Records from a data source:
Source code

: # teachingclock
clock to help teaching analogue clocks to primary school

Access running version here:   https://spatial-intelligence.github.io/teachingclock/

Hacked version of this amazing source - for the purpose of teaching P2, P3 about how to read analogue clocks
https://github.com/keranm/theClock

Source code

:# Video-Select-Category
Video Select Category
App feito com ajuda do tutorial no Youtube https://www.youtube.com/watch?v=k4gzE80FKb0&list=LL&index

ASSIGNMENT: Could you return all the data above exactly as it appears?

SOLUTION FOR THIS PROBLEM:
Source code

: # teachingclock
clock to help teaching analogue clocks to primary school

Access running version here:   https://spatial-intelligence.github.io/teachingclock/

Hacked version of this amazing source - for the purpose of teaching P2, P3 about how to read analogue clocks
https://github.com/keranm/theClock

Source code

:# Video-Select-Category
Video Select Category
App feito com ajuda do tutorial no Youtube https://www.youtube.com/watch?v=k4gzE80FKb0&list=LL&index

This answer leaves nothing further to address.